I understand the timeout is set for the whole chunk, but let's say you have a chunksize of 10 and a timeout of 5 seconds. The process is running, but gets stuck on the 7th element of the chunk. Are the first 6 elements that came before still processed "normally" (appended to the final list), or are they also included when catching the timeout error for the chunk? If this is the case, is there a way to know how many elements were processed until the timeout triggered? Or how many elements still had to be processed in that chunk? This is important for error handling, since it's important that the results of the output list matches the order (and length) of the input list.

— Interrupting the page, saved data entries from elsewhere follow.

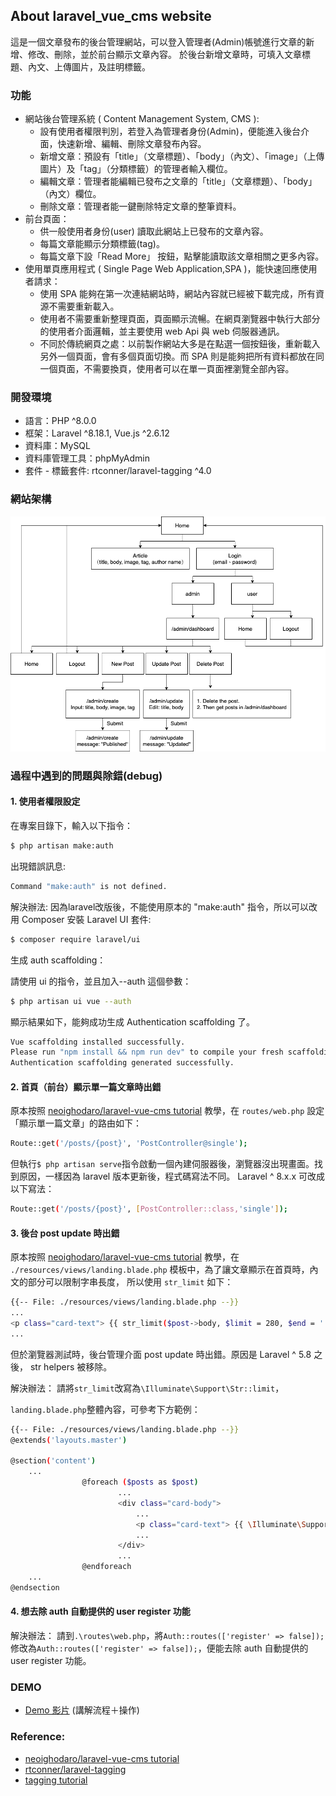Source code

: ## About laravel_vue_cms website

這是一個文章發布的後台管理網站，可以登入管理者(Admin)帳號進行文章的新增、修改、刪除，並於前台顯示文章內容。
於後台新增文章時，可填入文章標題、內文、上傳圖片，及註明標籤。

### 功能
- 網站後台管理系統 ( Content Management System, CMS ):
    - 設有使用者權限判別，若登入為管理者身份(Admin)，便能進入後台介面，快速新增、編輯、刪除文章發布內容。
    - 新增文章：預設有「title」（文章標題）、「body」（內文）、「image」（上傳圖片）及「tag」（分類標籤）的管理者輸入欄位。
    - 編輯文章：管理者能編輯已發布之文章的「title」（文章標題）、「body」（內文）欄位。
    - 刪除文章：管理者能一鍵刪除特定文章的整筆資料。
- 前台頁面：
    - 供一般使用者身份(user) 讀取此網站上已發布的文章內容。
    - 每篇文章能顯示分類標籤(tag)。
    - 每篇文章下設「Read More」 按鈕，點擊能讀取該文章相關之更多內容。
- 使用單頁應用程式 ( Single Page Web Application,SPA )，能快速回應使用者請求：
    - 使用 SPA 能夠在第一次連結網站時，網站內容就已經被下載完成，所有資源不需要重新載入。
    - 使用者不需要重新整理頁面，頁面顯示流暢。在網頁瀏覽器中執行大部分的使用者介面邏輯，並主要使用 web Api 與 web 伺服器通訊。
    - 不同於傳統網頁之處：以前製作網站大多是在點選一個按鈕後，重新載入另外一個頁面，會有多個頁面切換。而 SPA 則是能夠把所有資料都放在同一個頁面，不需要換頁，使用者可以在單一頁面裡瀏覽全部內容。

### 開發環境

- 語言：PHP ^8.0.0
- 框架：Laravel ^8.18.1, Vue.js ^2.6.12
- 資料庫：MySQL
- 資料庫管理工具：phpMyAdmin
- 套件 - 標籤套件: rtconner/laravel-tagging ^4.0

### 網站架構
![網站架構圖](public/images/laravel_vue_cms.png)

### 過程中遇到的問題與除錯(debug)

#### 1. 使用者權限設定

在專案目錄下，輸入以下指令：
```bash
$ php artisan make:auth
```
出現錯誤訊息:

```bash
Command "make:auth" is not defined.
```

解決辦法:
因為laravel改版後，不能使用原本的 "make:auth" 指令，所以可以改用 Composer 安裝 Laravel UI 套件:

```bash
$ composer require laravel/ui
```
生成 auth scaffolding：

請使用 ui 的指令，並且加入--auth 這個參數：

```bash
$ php artisan ui vue --auth
```

顯示結果如下，能夠成功生成 Authentication scaffolding 了。

```bash
Vue scaffolding installed successfully.
Please run "npm install && npm run dev" to compile your fresh scaffolding.
Authentication scaffolding generated successfully.
```

#### 2. 首頁（前台）顯示單一篇文章時出錯
原本按照 [neoighodaro/laravel-vue-cms tutorial](https://github.com/neoighodaro/laravel-vue-cms) 教學，在 ```routes/web.php``` 設定「顯示單一篇文章」的路由如下：

```bash
Route::get('/posts/{post}', 'PostController@single');
```

但執行```$ php artisan serve```指令啟動一個內建伺服器後，瀏覽器沒出現畫面。找到原因，一樣因為 laravel 版本更新後，程式碼寫法不同。
Laravel ^ 8.x.x 可改成以下寫法：

```bash
Route::get('/posts/{post}', [PostController::class,'single']);
```

#### 3. 後台 post update 時出錯

原本按照 [neoighodaro/laravel-vue-cms tutorial](https://github.com/neoighodaro/laravel-vue-cms) 教學，在 ```./resources/views/landing.blade.php``` 模板中，為了讓文章顯示在首頁時，內文的部分可以限制字串長度，
所以使用 ```str_limit``` 如下：

```bash
{{-- File: ./resources/views/landing.blade.php --}}
...
<p class="card-text"> {{ str_limit($post->body, $limit = 280, $end = '...') }} </p>
...
```

但於瀏覽器測試時，後台管理介面 post update 時出錯。原因是 Laravel ^ 5.8 之後， str helpers 被移除。

解決辦法：
請將```str_limit```改寫為```\Illuminate\Support\Str::limit```，

```landing.blade.php```整體內容，可參考下方範例：

```bash
{{-- File: ./resources/views/landing.blade.php --}}
@extends('layouts.master')

@section('content')
    ...
                @foreach ($posts as $post)
                        ...
                        <div class="card-body">
                            ...
                            <p class="card-text"> {{ \Illuminate\Support\Str::limit($post->body, $limit = 280, $end = '...') }} </p>
                            ...
                        </div>
                        ...
                @endforeach
    ...
@endsection
```

#### 4. 想去除 auth 自動提供的 user register 功能

解決辦法：
請到```.\routes\web.php```，將```Auth::routes(['register' => false]);```修改為```Auth::routes(['register' => false]);```，便能去除 auth 自動提供的 user register 功能。


### DEMO

- [Demo 影片]()
(講解流程＋操作)

### Reference:
- [neoighodaro/laravel-vue-cms tutorial](https://github.com/neoighodaro/laravel-vue-cms)
- [rtconner/laravel-tagging](https://github.com/rtconner/laravel-tagging)
- [tagging tutorial](https://www.nicesnippets.com/blog/laravel-tag-system-tutorial-example)
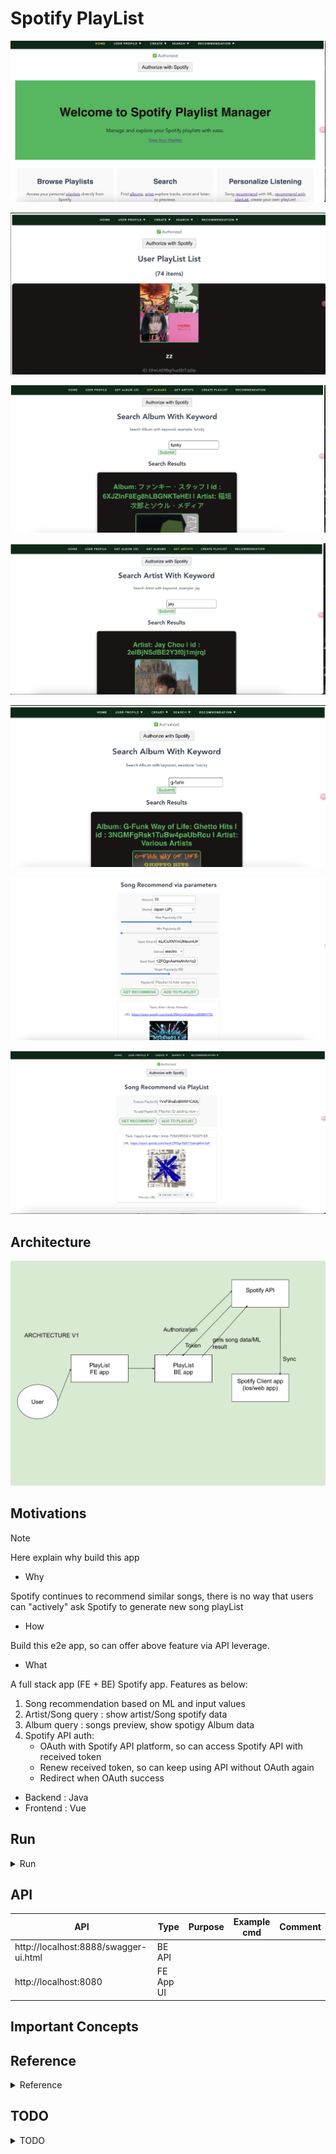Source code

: # Spotify PlayList

<p align="center"><img src ="./doc/pic/spotify_app_1.png"></p>

<p align="center"><img src ="./doc/pic/spotify_app_2.png"></p>

<p align="center"><img src ="./doc/pic/spotify_app_3.png"></p>

<p align="center"><img src ="./doc/pic/spotify_app_4.png"></p>

<p align="center"><img src ="./doc/pic/spotify_app_5.png"></p>

<p align="center"><img src ="./doc/pic/spotify_app_6.png"></p>

<p align="center"><img src ="./doc/pic/spotify_app_7.png"></p>

## Architecture

<p align="center"><img src ="./doc/pic/Arch_v1.svg"></p>

## Motivations

> [!NOTE]  
> Here explain why build this app

- Why

Spotify continues to recommend similar songs, there is no way that users can "actively" ask Spotify to generate new song playList

- How

Build this e2e app, so can offer above feature via API leverage.


- What

A full stack app (FE + BE) Spotify app. Features as below:

1. Song recommendation based on ML and input values
2. Artist/Song query : show artist/Song spotify data
3. Album query : songs preview, show spotigy Album data
4. Spotify API auth:
	- OAuth with Spotify API platform, so can access Spotify API with received token
	- Renew received token, so can keep using API without OAuth again
	- Redirect when OAuth success

- Backend : Java
- Frontend : Vue

## Run

<details>
<summary>Run</summary>

### Prerequisite

- Step 1. Register developer account at [Spotify API platform](https://developer.spotify.com/documentation/web-api)
- Step 2. Setup Spotify Api key
	- Update `spotify.clientSecret`, `spotify.clientId` at [application.properties](https://github.com/yennanliu/SpringPlayground/blob/main/springSpotifyPlayList/backend/SpotifyPlayList/src/main/resources/application.properties#L5)
- Step 3. update Auth Redirect URL at [Spotify API platform](https://developer.spotify.com/documentation/web-api)
- Step 4. update `baseURL` at FE app : [App.vue](https://github.com/yennanliu/SpringPlayground/blob/main/springSpotifyPlayList/frontend/spotify-playlist-ui/src/App.vue#L33)
- Step 5. update `spotify.redirectURL` at BE app (same as the one setup as step 3):
[application.properties](https://github.com/yennanliu/SpringPlayground/blob/main/springSpotifyPlayList/backend/SpotifyPlayList/src/main/resources/application.properties#L6)


### Run (Docker)
```bash

# export env var
# docker-compose

# local
export SPOTIFY_CLIENT_SECRET=<your_new_client_secret>
export SPOTIFY_REDIRECT_URL=http://<server_ip>:8080/playlist

# FE
export VUE_APP_BASE_URL=http://localhost:8888/

docker-compose up


# NOTE !!!! (deploy on ec2)
# if run cmd with sudo, then need to add -E flag, so export env var can be perserved
sudo -E docker-compose up
```

### Run (manually)
```bash

#------------------------
# BE
#------------------------
# build
cd springSpotifyPlayList/backend/SpotifyPlayList
mvn package

# run
java -jar target/springSpotifyPlayList-0.0.1-SNAPSHOT.jar


#------------------------
# FE
#------------------------
cd /springSpotifyPlayList/frontend/spotify-playlist-ui
npm run serve
```

### Docker cmd
```bash
#------------------------
# CLEAN DOCKER DATA
#------------------------
docker rm -f $(docker ps -aq)
# Remove all images
docker rmi -f $(docker images -q)
# remove all containers in docker
docker rm -f $(docker ps -a -q)
# remove all images in docker
docker rmi -f $(docker images -q -a)


# remove all docker data
docker system prune

#------------------------
# DOCKER LOGS
#------------------------
# check docker logs

docker logs <container_id>
```

</details>


## API

| API | Type | Purpose | Example cmd | Comment|
| ----- | -------- | ---- | ----- | ---- |
| http://localhost:8888/swagger-ui.html |  BE API | | |
| http://localhost:8080 |  FE App UI | | |


## Important Concepts

## Reference

<details>
<summary>Reference</summary>

- Java client
	- https://github.com/spotify-web-api-java/spotify-web-api-java
- Python client
	- https://github.com/spotipy-dev/spotipy
- Doc
	- https://spotify-web-api-java.github.io/spotify-web-api-java/

- Libaray
	- https://github.com/spotify-web-api-java/spotify-web-api-java
	- Recommendation
		- https://github.com/spotify-web-api-java/spotify-web-api-java/blob/76d69b152cb17e7b8d7ea56b58f0a9b078774708/examples/data/browse/GetRecommendationsExample.java#L5
		- https://spotify-web-api-java.github.io/spotify-web-api-java/se/michaelthelin/spotify/model_objects/specification/Recommendations.html

- Recommendations API
	- https://developer.spotify.com/documentation/web-api/reference/get-recommendations

- get song feature
	- https://developer.spotify.com/documentation/web-api/reference/get-audio-features

- Code example
	- https://jitpack.io/p/lbengzon/spotify-web-api-java
	- https://github.com/yennanliu/nelson/blob/master/server.js#L88

- Other project
	- https://nelson.glitch.me/#
	- https://github.com/hardikSinghBehl/spotifyApiSpring/tree/master


- ML ref notebook
	- https://github.com/yennanliu/SpringPlayground/blob/main/springSpotifyPlayList/doc/Spotify_ApI_call_demo.ipynb?fbclid=IwAR1ZhL081euAUCeB54kaMMNqCHBN1HnuLLTYpnpjNHAf4MMFW8VkgdP5N1o
	- https://medium.com/@shruti.somankar/building-a-music-recommendation-system-using-spotify-api-and-python-f7418a21fa41


</details>


## TODO

<details>
<summary>TODO</summary>

1. code refactor
	- dep injection : `spotifyApi`
2. integrate with chatGPT
3. CICD
4. UI redesign
5. prepare config for ec2 deployment
	- FE:
		- BASE_URL
	- BE:
	 	- redirect_url
6. fix FE auth_url
</details>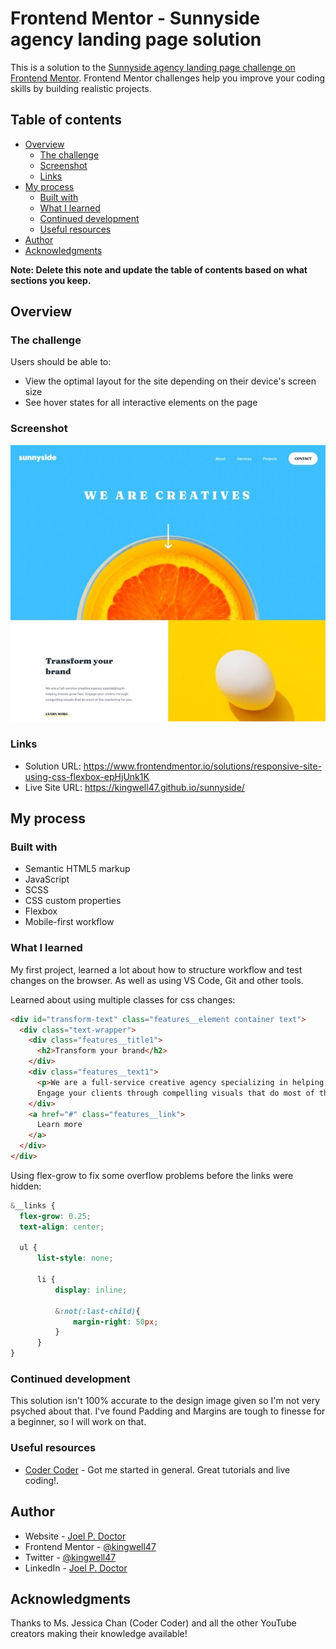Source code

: # Frontend Mentor - Sunnyside agency landing page solution

This is a solution to the [Sunnyside agency landing page challenge on Frontend Mentor](https://www.frontendmentor.io/challenges/sunnyside-agency-landing-page-7yVs3B6ef). Frontend Mentor challenges help you improve your coding skills by building realistic projects.

## Table of contents

- [Overview](#overview)
  - [The challenge](#the-challenge)
  - [Screenshot](#screenshot)
  - [Links](#links)
- [My process](#my-process)
  - [Built with](#built-with)
  - [What I learned](#what-i-learned)
  - [Continued development](#continued-development)
  - [Useful resources](#useful-resources)
- [Author](#author)
- [Acknowledgments](#acknowledgments)

**Note: Delete this note and update the table of contents based on what sections you keep.**

## Overview

### The challenge

Users should be able to:

- View the optimal layout for the site depending on their device's screen size
- See hover states for all interactive elements on the page

### Screenshot

![](./Screenshot.jpg)


### Links

- Solution URL: https://www.frontendmentor.io/solutions/responsive-site-using-css-flexbox-epHjUnk1K
- Live Site URL: https://kingwell47.github.io/sunnyside/

## My process

### Built with

- Semantic HTML5 markup
- JavaScript
- SCSS
- CSS custom properties
- Flexbox
- Mobile-first workflow


### What I learned

My first project, learned a lot about how to structure workflow and test changes on the browser. As well as using VS Code, Git and other tools.

Learned about using multiple classes for css changes:
```html
<div id="transform-text" class="features__element container text">
  <div class="text-wrapper">
    <div class="features__title1">        
      <h2>Transform your brand</h2>
    </div>
    <div class="features__text1">
      <p>We are a full-service creative agency specializing in helping brands grow fast. 
      Engage your clients through compelling visuals that do most of the marketing for you.</p>
    </div>
    <a href="#" class="features__link">
      Learn more
    </a>
  </div>      
</div>
```

Using flex-grow to fix some overflow problems before the links were hidden:
```scss
&__links {
  flex-grow: 0.25;
  text-align: center;

  ul {
      list-style: none;
      
      li {
          display: inline;
          
          &:not(:last-child){
              margin-right: 50px;
          }
      }
}
```

### Continued development

This solution isn't 100% accurate to the design image given so I'm not very psyched about that. I've found Padding and Margins are tough to finesse for a beginner, so I will work on that.

### Useful resources

- [Coder Coder](https://www.youtube.com/channel/UCzNf0liwUzMN6_pixbQlMhQ) - Got me started in general. Great tutorials and live coding!.

## Author

- Website - [Joel P. Doctor](https://joeldoctor.com/)
- Frontend Mentor - [@kingwell47](https://www.frontendmentor.io/profile/kingwell47)
- Twitter - [@kingwell47](https://www.twitter.com/kingwell47)
- LinkedIn - [Joel P. Doctor](https://www.linkedin.com/in/joel-d-05854919/)

## Acknowledgments

Thanks to Ms. Jessica Chan (Coder Coder) and all the other YouTube creators making their knowledge available!
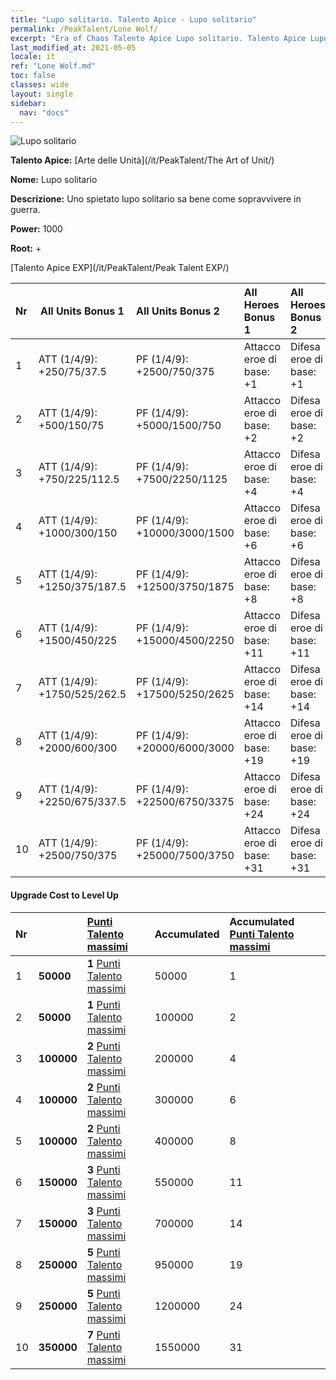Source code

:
 ```yaml
---
title: "Lupo solitario. Talento Apice - Lupo solitario"
permalink: /PeakTalent/Lone Wolf/
excerpt: "Era of Chaos Talento Apice Lupo solitario. Talento Apice Lupo solitario. Lupo solitario"
last_modified_at: 2021-05-05
locale: it
ref: "Lone Wolf.md"
toc: false
classes: wide
layout: single
sidebar:
  nav: "docs"
---
```


  ![Lupo solitario](/images/pt/talent_2001.png)

  **Talento Apice:** [Arte delle Unità](/it/PeakTalent/The Art of Unit/)

  **Nome:** Lupo solitario

  **Descrizione:** Uno spietato lupo solitario sa bene come sopravvivere in guerra.

  **Power:** 1000

  **Root:** +

  [Talento Apice EXP](/it/PeakTalent/Peak Talent EXP/)

  | Nr | All Units Bonus 1 | All Units Bonus 2 | All Heroes Bonus 1 | All Heroes Bonus 2 |
  |:---|--------------|:-------------|:-------------|:-------------|
  | 1 | ATT (1/4/9): +250/75/37.5 | PF (1/4/9): +2500/750/375 | Attacco eroe di base: +1 | Difesa eroe di base: +1 |
  | 2 | ATT (1/4/9): +500/150/75 | PF (1/4/9): +5000/1500/750 | Attacco eroe di base: +2 | Difesa eroe di base: +2 |
  | 3 | ATT (1/4/9): +750/225/112.5 | PF (1/4/9): +7500/2250/1125 | Attacco eroe di base: +4 | Difesa eroe di base: +4 |
  | 4 | ATT (1/4/9): +1000/300/150 | PF (1/4/9): +10000/3000/1500 | Attacco eroe di base: +6 | Difesa eroe di base: +6 |
  | 5 | ATT (1/4/9): +1250/375/187.5 | PF (1/4/9): +12500/3750/1875 | Attacco eroe di base: +8 | Difesa eroe di base: +8 |
  | 6 | ATT (1/4/9): +1500/450/225 | PF (1/4/9): +15000/4500/2250 | Attacco eroe di base: +11 | Difesa eroe di base: +11 |
  | 7 | ATT (1/4/9): +1750/525/262.5 | PF (1/4/9): +17500/5250/2625 | Attacco eroe di base: +14 | Difesa eroe di base: +14 |
  | 8 | ATT (1/4/9): +2000/600/300 | PF (1/4/9): +20000/6000/3000 | Attacco eroe di base: +19 | Difesa eroe di base: +19 |
  | 9 | ATT (1/4/9): +2250/675/337.5 | PF (1/4/9): +22500/6750/3375 | Attacco eroe di base: +24 | Difesa eroe di base: +24 |
  | 10 | ATT (1/4/9): +2500/750/375 | PF (1/4/9): +25000/7500/3750 | Attacco eroe di base: +31 | Difesa eroe di base: +31 |


#### Upgrade Cost to Level Up

  | Nr | <i class="fas fa-coins"/> | [Punti Talento massimi](/ItemsIT/con_934/) | Accumulated <i class="fas fa-coins"/> | Accumulated [Punti Talento massimi](/ItemsIT/con_934/) |
  |:---|--------------|:-------------|:-------------|:-------------|
  | 1 | **50000** | **1** [Punti Talento massimi](/ItemsIT/con_934/) | 50000 | 1 |
  | 2 | **50000** | **1** [Punti Talento massimi](/ItemsIT/con_934/) | 100000 | 2 |
  | 3 | **100000** | **2** [Punti Talento massimi](/ItemsIT/con_934/) | 200000 | 4 |
  | 4 | **100000** | **2** [Punti Talento massimi](/ItemsIT/con_934/) | 300000 | 6 |
  | 5 | **100000** | **2** [Punti Talento massimi](/ItemsIT/con_934/) | 400000 | 8 |
  | 6 | **150000** | **3** [Punti Talento massimi](/ItemsIT/con_934/) | 550000 | 11 |
  | 7 | **150000** | **3** [Punti Talento massimi](/ItemsIT/con_934/) | 700000 | 14 |
  | 8 | **250000** | **5** [Punti Talento massimi](/ItemsIT/con_934/) | 950000 | 19 |
  | 9 | **250000** | **5** [Punti Talento massimi](/ItemsIT/con_934/) | 1200000 | 24 |
  | 10 | **350000** | **7** [Punti Talento massimi](/ItemsIT/con_934/) | 1550000 | 31 |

noxdafox · 2024-04-15T09:36:29Z

Hello,

the chunksize parameter is intended to reduce the IPC overhead when dealing with large datasets. This is particularly useful if the dataset is consisting of lots of small elements (ex: array of float). Sending them one-by-one would become a major bottleneck.

When chunksize is greater than 1, the worker process will process the allotted chunk altogether. In practice, this means it will receive the chunk, process it all and return it back to the main process. Thus minimizing the overhead caused by IPC.

If one of the elements of the chunk causes the worker process to crash or to hang until the timeout occurs, the whole chunk is lost. The reason for this is simple: crashes and timeouts are handled on the main loop which cannot understand what went wrong within the affected worker process.

If you want your logic to pinpoint the offending item within your collection, you can rely on the fact that the returned ProcessMapFuture yields the chunks in the order of submission. Hence, you can re-sumbit the offending chunk(s) with a chunksize of 1 and identify the problematic item in your collection.

Jnelen · 2024-04-18T20:15:55Z

Thanks a lot for your reply! Given that information, shouldn't something like this work to ensure the order and length of the output is kept the same?

with ProcessPool(max_workers=num_workers) as pool:

   future = pool.map(
       computeMetric, inputList, timeout=5, chunksize=10
   )
   iterator = future.result()

   while True:
       try:
           result = next(iterator)
           outputList.append(result)
       except StopIteration:
           break
       except TimeoutError:
           timeoutCounter += 1
           outputList += [np.nan] * chunksize
       except Exception:
           errorCounter += 1
           outputList += [np.nan] * chunksize

When I use this in some of my tests, the output length changes, but shouldn't it be the same if a chunk fails as a whole, and I add [np.nan]*chunksize to my final output list? Maybe something in my implementation is wrong?
In my specific case, my computeMetric function is from the spyrmsd package. However I will try to make an easier workable example.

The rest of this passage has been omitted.